**Task directions**.
Scan the records for "embedded". Show the matching lines.
★ ★ ★ ★ ★ ★ ★
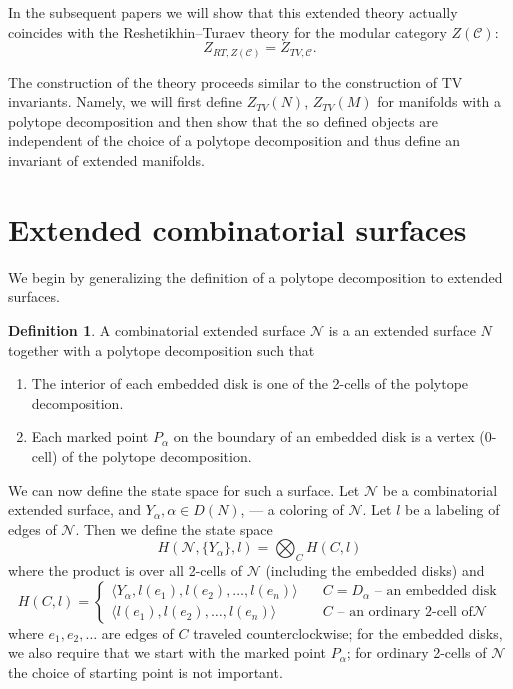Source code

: \documentclass{amsart}
\theoremstyle{definition}
\newtheorem{definition}[theorem]{Definition}
\theoremstyle{remark}
\numberwithin{equation}{section}
\newcommand{\<}{\langle}
\renewcommand{\>}{\rangle}
\newcommand{\N}{\mathcal{N}}       %
\newcommand{\C}{\mathcal{C}}      %
\newcommand{\al}{\alpha}
\begin{document}
In the subsequent papers we will show that this  extended theory
actually coincides with the Reshetikhin--Turaev theory for the
modular category $Z(\C)$:
$$
Z_{RT, Z(\C)}=Z_{TV, \C}.
$$

The construction of the theory proceeds similar to the construction of TV
invariants. Namely, we will first define $Z_{TV}(N)$, $Z_{TV}(M)$ for
manifolds with a polytope decomposition and then show that the so defined
objects are independent of the choice of a polytope decomposition and
thus define an invariant of extended manifolds. 

\section{Extended combinatorial surfaces}\label{s:ext_surfaces}
We begin by generalizing the definition of a polytope decomposition to
extended surfaces.

\begin{definition}\label{d:comb_ex_surface}
    A  combinatorial extended surface $\N$ is a an extended surface $N$
  together with a  polytope decomposition such that
\begin{enumerate}
  \item The interior of each embedded disk is one of the 2-cells of the
    polytope decomposition.
  \item Each marked point $P_\al$ on the boundary of an embedded disk is a
    vertex (0-cell) of the polytope decomposition. 
\end{enumerate}
\end{definition}

We can now define the state space for such a surface. Let $\N$ be
a combinatorial extended surface, and $Y_\al, \al\in D(N)$, --- a
coloring of $\N$. Let $l$ be a labeling of edges of $\N$. Then we define
the state space
$$
H(\N, \{Y_\al\},l)=\bigotimes_C  H(C,l)
$$
where the product is over all 2-cells of $\N$ (including the embedded
disks) and
$$
H(C,l)=\begin{cases}
\<Y_\al,l(e_1), l(e_2),\dots, l(e_n)\>&\quad
                  C=D_\al \text{ -- an embedded disk}\\
\<l(e_1), l(e_2),\dots, l(e_n)\>&\quad C \text{ -- an ordinary 2-cell of
$\N$}
\end{cases}
$$
where $e_1,e_2,\dots$ are edges of $C$ traveled counterclockwise;
for the embedded disks, we also require that we start with the
marked point $P_\al$; for ordinary 2-cells of $\N$ the choice of starting
point is not important.
\end{document}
★ ★ ★ ★ ★ ★ ★
**Task output**.
  \item The interior of each embedded disk is one of the 2-cells of the
  \item Each marked point $P_\al$ on the boundary of an embedded disk is a
where the product is over all 2-cells of $\N$ (including the embedded
                  C=D_\al \text{ -- an embedded disk}\\
for the embedded disks, we also require that we start with the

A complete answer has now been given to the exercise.